### Required work
Your task is to extract every entry that follows word for word while excluding the pictures.

^^^^

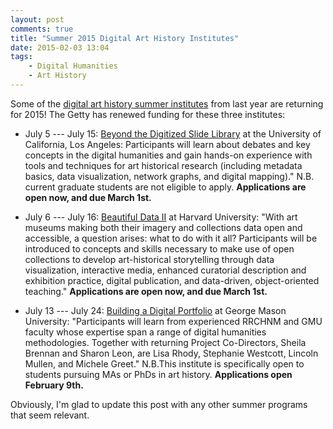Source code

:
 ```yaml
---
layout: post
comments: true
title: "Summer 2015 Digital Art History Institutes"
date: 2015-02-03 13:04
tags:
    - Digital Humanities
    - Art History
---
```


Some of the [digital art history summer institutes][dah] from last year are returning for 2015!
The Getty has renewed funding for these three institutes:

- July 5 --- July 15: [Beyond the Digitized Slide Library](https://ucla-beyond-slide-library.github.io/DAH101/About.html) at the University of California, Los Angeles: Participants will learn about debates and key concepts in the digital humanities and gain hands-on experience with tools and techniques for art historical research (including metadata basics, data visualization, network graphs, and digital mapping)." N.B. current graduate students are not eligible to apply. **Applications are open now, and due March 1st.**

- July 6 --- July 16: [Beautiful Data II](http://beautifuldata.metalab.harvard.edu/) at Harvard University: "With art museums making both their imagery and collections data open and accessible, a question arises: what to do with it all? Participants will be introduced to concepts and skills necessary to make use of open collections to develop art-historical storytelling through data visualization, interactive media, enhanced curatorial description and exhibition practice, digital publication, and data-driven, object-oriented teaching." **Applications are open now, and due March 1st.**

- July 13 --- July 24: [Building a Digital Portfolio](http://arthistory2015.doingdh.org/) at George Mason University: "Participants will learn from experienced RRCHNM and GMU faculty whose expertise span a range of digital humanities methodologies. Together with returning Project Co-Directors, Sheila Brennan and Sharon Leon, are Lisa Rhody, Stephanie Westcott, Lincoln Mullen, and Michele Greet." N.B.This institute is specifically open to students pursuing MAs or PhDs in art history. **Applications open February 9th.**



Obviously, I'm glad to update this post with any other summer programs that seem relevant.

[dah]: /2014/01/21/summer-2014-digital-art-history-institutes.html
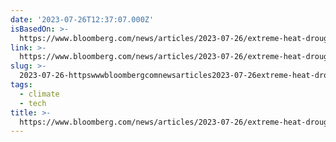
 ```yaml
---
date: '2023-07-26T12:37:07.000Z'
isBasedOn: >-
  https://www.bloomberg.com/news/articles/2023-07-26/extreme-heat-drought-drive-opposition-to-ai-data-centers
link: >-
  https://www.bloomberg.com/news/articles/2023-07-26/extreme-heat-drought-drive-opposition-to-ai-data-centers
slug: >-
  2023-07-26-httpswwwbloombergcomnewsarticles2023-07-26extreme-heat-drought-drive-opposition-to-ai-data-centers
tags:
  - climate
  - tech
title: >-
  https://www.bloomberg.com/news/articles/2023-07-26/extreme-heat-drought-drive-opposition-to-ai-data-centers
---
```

^^^^

### Reply
Source code

:
 ```yaml
---
layout: post
comments: true
title: "Summer 2015 Digital Art History Institutes"
date: 2015-02-03 13:04
tags:
    - Digital Humanities
    - Art History
---
```


Some of the [digital art history summer institutes][dah] from last year are returning for 2015!
The Getty has renewed funding for these three institutes:

- July 5 --- July 15: [Beyond the Digitized Slide Library](https://ucla-beyond-slide-library.github.io/DAH101/About.html) at the University of California, Los Angeles: Participants will learn about debates and key concepts in the digital humanities and gain hands-on experience with tools and techniques for art historical research (including metadata basics, data visualization, network graphs, and digital mapping)." N.B. current graduate students are not eligible to apply. **Applications are open now, and due March 1st.**

- July 6 --- July 16: [Beautiful Data II](http://beautifuldata.metalab.harvard.edu/) at Harvard University: "With art museums making both their imagery and collections data open and accessible, a question arises: what to do with it all? Participants will be introduced to concepts and skills necessary to make use of open collections to develop art-historical storytelling through data visualization, interactive media, enhanced curatorial description and exhibition practice, digital publication, and data-driven, object-oriented teaching." **Applications are open now, and due March 1st.**

- July 13 --- July 24: [Building a Digital Portfolio](http://arthistory2015.doingdh.org/) at George Mason University: "Participants will learn from experienced RRCHNM and GMU faculty whose expertise span a range of digital humanities methodologies. Together with returning Project Co-Directors, Sheila Brennan and Sharon Leon, are Lisa Rhody, Stephanie Westcott, Lincoln Mullen, and Michele Greet." N.B.This institute is specifically open to students pursuing MAs or PhDs in art history. **Applications open February 9th.**



Obviously, I'm glad to update this post with any other summer programs that seem relevant.

[dah]: /2014/01/21/summer-2014-digital-art-history-institutes.html
 ```yaml
---
date: '2023-07-26T12:37:07.000Z'
isBasedOn: >-
  https://www.bloomberg.com/news/articles/2023-07-26/extreme-heat-drought-drive-opposition-to-ai-data-centers
link: >-
  https://www.bloomberg.com/news/articles/2023-07-26/extreme-heat-drought-drive-opposition-to-ai-data-centers
slug: >-
  2023-07-26-httpswwwbloombergcomnewsarticles2023-07-26extreme-heat-drought-drive-opposition-to-ai-data-centers
tags:
  - climate
  - tech
title: >-
  https://www.bloomberg.com/news/articles/2023-07-26/extreme-heat-drought-drive-opposition-to-ai-data-centers
---
```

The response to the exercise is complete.